When speaking to Movies to promote the film, Cruise revealed that this was something of a dream role for him. “I just love those stories of little fish swimming upstream against insurmountable odds,” he said. “And for me also, I grew up wanting to kill Hitler”. Most kids grow up wanting to become superstar athletes or astronauts. Not Tom Cruise. He grew up wanting to kill a guy who had died 17 years before he was born.

The interviewer followed up on this bizarre line, which the Mission: Impossible star elaborated on. “As a little kid, when I was four years old, I remember I saw these war documentaries, like World At War,” he said. “I remember thinking about Hitler, why didn’t somebody just kill that guy.” In the end, somebody did kill Hitler. The only problem was that the person was Hitler. Cruise clarified that he had a hatred for “tyrants” and was drawn to Valkyrie because of his love of history and because it brought him some comfort that “it wasn’t everyone who was evil in Germany back then”.

When in character as the failed coup leader, Cruise had to wear an authentic Nazi uniform, something that affected him deeply. “It was freaky,” he said. “All [of] us, when we see that uniform, go nuts.”

This wasn’t the only element of Stauffenberg’s costume that Cruise struggled with. The German lost an eye in a skirmish in Tunisia, which meant that both he and the actor portraying him were forced to wear an eye patch. “For a few days, I was disoriented with that eye patch,” Cruise admitted, but he ultimately became comfortable with it in the name of making the movie feel more authentic.

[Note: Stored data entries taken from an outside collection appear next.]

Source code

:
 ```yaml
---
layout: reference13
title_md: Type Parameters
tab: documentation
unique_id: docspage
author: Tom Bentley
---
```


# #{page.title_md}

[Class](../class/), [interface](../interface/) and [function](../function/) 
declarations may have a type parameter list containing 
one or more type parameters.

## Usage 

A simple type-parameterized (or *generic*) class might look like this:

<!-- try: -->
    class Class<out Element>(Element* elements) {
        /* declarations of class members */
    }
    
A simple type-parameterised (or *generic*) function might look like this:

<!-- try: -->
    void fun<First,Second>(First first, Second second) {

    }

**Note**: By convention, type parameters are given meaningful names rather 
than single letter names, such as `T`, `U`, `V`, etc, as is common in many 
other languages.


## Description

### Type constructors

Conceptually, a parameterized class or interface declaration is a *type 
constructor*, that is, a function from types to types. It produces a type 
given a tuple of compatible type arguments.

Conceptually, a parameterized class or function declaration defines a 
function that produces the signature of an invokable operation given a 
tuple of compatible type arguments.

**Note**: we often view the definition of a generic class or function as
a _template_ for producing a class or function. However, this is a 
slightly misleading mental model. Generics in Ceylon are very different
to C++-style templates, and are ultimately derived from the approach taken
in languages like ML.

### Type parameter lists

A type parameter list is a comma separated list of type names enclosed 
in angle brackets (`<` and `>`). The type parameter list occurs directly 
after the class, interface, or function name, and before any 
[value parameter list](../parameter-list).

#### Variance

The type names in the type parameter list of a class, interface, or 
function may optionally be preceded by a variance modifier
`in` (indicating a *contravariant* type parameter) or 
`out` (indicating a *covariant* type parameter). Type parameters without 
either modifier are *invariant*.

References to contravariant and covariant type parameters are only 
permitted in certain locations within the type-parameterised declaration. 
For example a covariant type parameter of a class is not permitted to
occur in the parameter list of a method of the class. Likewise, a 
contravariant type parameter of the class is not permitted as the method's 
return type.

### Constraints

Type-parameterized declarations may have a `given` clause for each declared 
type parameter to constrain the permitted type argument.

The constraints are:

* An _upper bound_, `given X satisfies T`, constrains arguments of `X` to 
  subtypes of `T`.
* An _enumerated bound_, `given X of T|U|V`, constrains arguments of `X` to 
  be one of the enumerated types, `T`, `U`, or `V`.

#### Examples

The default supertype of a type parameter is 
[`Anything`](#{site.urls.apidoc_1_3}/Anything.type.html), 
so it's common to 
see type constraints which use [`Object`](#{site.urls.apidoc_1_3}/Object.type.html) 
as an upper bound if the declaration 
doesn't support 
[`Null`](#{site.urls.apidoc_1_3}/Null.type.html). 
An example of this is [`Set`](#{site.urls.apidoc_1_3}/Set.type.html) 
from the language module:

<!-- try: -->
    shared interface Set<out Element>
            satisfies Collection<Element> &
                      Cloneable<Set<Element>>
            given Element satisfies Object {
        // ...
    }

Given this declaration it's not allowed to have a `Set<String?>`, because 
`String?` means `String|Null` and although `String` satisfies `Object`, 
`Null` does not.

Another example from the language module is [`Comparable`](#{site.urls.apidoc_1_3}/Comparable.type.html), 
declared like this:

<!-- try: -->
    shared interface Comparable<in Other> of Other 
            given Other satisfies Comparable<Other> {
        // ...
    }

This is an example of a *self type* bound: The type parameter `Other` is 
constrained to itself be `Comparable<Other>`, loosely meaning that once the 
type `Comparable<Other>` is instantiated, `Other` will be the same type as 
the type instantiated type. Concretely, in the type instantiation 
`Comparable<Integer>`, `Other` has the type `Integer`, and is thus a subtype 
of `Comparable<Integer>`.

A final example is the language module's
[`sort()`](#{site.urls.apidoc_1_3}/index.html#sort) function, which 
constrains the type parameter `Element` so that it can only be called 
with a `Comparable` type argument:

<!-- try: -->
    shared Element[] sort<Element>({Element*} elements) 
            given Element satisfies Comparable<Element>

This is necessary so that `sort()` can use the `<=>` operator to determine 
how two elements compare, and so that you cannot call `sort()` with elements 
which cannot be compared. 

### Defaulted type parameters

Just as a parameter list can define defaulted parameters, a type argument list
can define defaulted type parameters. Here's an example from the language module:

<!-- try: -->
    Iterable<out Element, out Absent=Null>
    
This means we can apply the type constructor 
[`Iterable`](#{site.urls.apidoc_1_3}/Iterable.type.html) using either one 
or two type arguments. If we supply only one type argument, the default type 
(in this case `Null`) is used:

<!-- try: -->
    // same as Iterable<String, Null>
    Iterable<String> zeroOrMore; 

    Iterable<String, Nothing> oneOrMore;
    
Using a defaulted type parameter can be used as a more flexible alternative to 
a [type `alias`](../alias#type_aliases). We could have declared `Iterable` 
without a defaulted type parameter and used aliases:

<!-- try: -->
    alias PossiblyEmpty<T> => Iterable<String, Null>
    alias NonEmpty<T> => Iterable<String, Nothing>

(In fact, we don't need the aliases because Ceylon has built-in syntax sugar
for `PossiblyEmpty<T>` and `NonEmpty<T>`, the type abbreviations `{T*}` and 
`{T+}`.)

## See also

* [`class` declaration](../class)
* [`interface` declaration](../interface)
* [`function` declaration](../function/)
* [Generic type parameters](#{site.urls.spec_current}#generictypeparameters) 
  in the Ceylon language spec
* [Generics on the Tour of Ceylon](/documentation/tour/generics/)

Valkyrie, which was co-written by frequent Cruise collaborator Christopher McQuarrie, faced several barriers ahead of its German release. Along with the nation’s well-documented struggles to come to terms with its recent past, Stauffenberg’s family objected to Cruise portraying him. The Church of Scientology, of which Cruise is a member, is viewed as a dangerous cult in Germany, which resulted in significant backlash when this casting choice was announced. Eventually, Cruise’s role in the movie was downplayed in its German advertising, with focus being switched to Singer’s accomplishments as a director.